Stored data entries:
————————

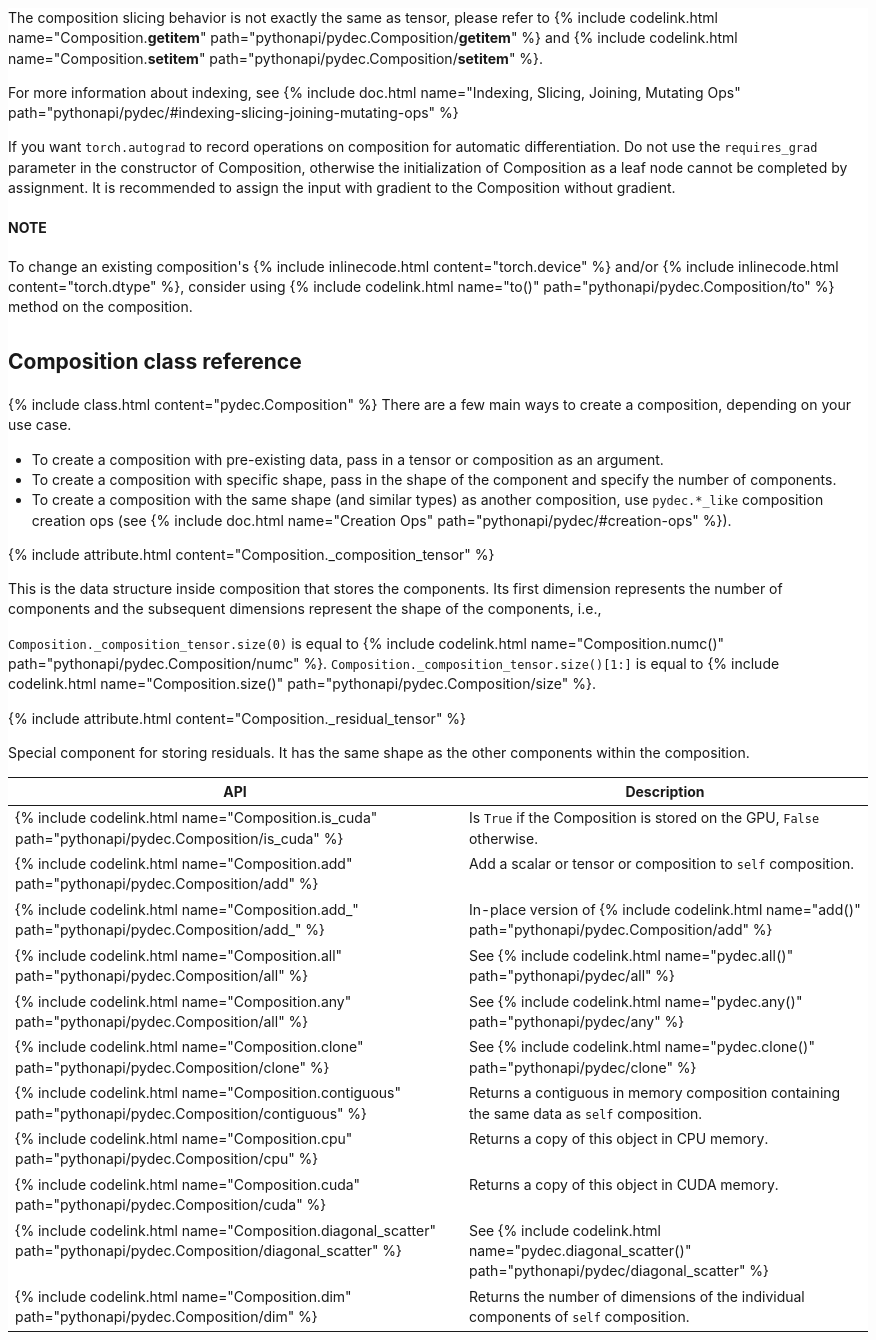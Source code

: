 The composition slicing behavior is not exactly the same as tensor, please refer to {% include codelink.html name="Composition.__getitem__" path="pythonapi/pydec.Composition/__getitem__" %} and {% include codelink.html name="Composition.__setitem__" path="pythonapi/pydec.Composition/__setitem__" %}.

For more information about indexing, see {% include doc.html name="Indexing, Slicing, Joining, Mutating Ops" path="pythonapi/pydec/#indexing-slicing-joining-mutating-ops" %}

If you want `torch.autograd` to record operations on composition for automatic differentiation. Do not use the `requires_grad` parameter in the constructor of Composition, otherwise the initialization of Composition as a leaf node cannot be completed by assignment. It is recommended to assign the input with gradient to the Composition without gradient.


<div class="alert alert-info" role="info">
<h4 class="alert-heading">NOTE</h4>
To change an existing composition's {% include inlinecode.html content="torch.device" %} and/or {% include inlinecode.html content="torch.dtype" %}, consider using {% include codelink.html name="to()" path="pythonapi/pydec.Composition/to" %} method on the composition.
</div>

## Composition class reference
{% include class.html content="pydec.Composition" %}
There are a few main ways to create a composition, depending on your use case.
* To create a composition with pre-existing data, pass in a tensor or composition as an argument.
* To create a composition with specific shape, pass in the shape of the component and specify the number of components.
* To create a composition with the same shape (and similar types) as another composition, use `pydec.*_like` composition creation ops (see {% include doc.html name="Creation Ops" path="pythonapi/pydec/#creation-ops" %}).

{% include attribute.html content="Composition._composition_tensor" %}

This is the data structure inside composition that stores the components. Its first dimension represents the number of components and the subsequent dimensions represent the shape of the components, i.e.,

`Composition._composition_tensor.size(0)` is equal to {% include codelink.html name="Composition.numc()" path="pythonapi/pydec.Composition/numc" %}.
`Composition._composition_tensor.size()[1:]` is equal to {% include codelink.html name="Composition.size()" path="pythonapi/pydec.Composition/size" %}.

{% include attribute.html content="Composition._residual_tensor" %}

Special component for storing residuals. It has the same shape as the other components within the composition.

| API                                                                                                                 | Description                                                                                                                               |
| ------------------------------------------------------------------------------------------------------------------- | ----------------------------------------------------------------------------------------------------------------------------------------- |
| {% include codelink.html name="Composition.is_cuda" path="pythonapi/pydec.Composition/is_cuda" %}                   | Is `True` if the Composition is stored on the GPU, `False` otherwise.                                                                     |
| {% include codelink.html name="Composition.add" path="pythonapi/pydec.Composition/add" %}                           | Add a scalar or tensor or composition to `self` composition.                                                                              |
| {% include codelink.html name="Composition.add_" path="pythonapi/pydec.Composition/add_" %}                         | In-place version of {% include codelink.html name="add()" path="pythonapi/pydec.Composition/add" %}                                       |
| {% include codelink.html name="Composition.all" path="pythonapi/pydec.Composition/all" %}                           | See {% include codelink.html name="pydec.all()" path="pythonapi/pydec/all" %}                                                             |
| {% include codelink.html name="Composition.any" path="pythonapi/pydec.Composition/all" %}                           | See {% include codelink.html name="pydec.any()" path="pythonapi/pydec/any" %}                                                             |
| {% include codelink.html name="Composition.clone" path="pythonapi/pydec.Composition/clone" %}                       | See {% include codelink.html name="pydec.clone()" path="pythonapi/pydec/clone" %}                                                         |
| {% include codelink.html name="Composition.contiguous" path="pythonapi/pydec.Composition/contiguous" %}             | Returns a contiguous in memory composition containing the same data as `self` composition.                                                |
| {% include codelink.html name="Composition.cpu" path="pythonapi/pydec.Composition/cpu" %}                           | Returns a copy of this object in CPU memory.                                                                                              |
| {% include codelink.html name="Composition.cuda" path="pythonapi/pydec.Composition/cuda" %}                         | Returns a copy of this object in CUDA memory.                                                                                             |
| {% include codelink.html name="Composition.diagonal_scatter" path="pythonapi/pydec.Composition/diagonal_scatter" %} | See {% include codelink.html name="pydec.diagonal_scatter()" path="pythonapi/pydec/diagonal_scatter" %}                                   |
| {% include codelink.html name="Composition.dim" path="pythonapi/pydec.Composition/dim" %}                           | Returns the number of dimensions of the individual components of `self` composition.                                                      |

————————

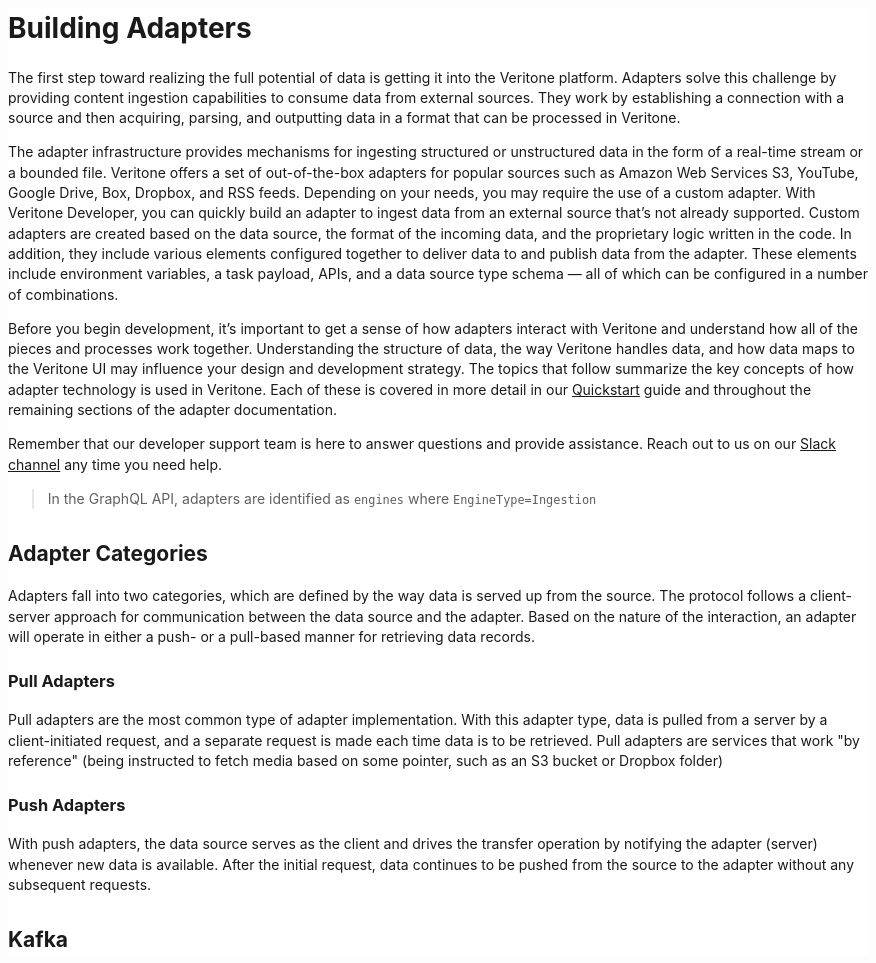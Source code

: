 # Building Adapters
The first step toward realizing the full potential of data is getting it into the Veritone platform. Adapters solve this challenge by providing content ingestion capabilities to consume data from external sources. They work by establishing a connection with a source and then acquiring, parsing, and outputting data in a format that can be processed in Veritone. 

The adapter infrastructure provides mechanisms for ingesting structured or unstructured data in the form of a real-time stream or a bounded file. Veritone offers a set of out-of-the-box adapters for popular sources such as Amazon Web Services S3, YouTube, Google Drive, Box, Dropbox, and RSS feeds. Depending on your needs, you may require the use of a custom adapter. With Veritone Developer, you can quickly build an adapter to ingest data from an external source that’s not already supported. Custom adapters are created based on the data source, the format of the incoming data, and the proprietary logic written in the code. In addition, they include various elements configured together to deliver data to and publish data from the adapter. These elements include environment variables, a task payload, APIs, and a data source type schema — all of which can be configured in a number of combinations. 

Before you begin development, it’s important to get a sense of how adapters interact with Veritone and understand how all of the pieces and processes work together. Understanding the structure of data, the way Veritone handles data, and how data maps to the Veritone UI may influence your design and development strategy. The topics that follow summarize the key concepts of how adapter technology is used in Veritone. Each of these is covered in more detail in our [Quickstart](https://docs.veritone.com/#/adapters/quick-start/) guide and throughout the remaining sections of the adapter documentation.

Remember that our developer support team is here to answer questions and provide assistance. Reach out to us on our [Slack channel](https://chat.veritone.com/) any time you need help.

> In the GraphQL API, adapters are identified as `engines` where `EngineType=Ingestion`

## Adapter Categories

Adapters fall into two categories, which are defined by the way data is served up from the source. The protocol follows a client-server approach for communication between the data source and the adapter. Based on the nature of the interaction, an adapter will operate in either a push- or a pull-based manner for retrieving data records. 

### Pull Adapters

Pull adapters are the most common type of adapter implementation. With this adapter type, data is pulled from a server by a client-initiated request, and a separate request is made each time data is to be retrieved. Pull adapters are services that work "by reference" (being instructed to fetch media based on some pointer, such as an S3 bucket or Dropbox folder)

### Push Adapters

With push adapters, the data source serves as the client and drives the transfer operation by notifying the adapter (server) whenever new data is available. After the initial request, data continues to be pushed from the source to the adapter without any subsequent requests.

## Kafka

————————

Work to be completed:
Copy each line in the data that holds the word "same".

Exercise answer:
: The composition slicing behavior is not exactly the same as tensor, please refer to {% include codelink.html name="Composition.__getitem__" path="pythonapi/pydec.Composition/__getitem__" %} and {% include codelink.html name="Composition.__setitem__" path="pythonapi/pydec.Composition/__setitem__" %}.
* To create a composition with the same shape (and similar types) as another composition, use `pydec.*_like` composition creation ops (see {% include doc.html name="Creation Ops" path="pythonapi/pydec/#creation-ops" %}).
Special component for storing residuals. It has the same shape as the other components within the composition.
| {% include codelink.html name="Composition.contiguous" path="pythonapi/pydec.Composition/contiguous" %}             | Returns a contiguous in memory composition containing the same data as `self` composition.                                                |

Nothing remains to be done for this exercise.